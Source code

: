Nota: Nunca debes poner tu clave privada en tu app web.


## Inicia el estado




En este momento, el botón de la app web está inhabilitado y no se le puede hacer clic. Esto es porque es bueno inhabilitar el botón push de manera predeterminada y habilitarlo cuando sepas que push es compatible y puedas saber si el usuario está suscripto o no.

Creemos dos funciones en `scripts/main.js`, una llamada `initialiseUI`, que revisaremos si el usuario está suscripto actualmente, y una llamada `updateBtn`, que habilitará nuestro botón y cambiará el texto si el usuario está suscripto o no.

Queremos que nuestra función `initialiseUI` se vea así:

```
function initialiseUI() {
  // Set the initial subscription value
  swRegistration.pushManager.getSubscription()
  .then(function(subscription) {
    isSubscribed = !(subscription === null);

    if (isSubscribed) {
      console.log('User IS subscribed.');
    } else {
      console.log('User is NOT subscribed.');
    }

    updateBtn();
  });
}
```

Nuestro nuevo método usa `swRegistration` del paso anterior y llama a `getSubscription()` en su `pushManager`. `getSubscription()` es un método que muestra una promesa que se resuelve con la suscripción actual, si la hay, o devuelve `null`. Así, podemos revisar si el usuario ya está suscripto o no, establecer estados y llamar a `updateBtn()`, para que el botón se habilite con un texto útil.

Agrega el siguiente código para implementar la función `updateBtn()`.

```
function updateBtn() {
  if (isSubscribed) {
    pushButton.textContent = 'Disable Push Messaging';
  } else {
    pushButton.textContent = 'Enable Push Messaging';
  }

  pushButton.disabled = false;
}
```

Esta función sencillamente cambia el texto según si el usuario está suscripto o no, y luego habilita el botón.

○ ○ ○ ○ ○ ○ ○

Give the number of lines in the entries above that contain the string "textContent", and nothing more.

2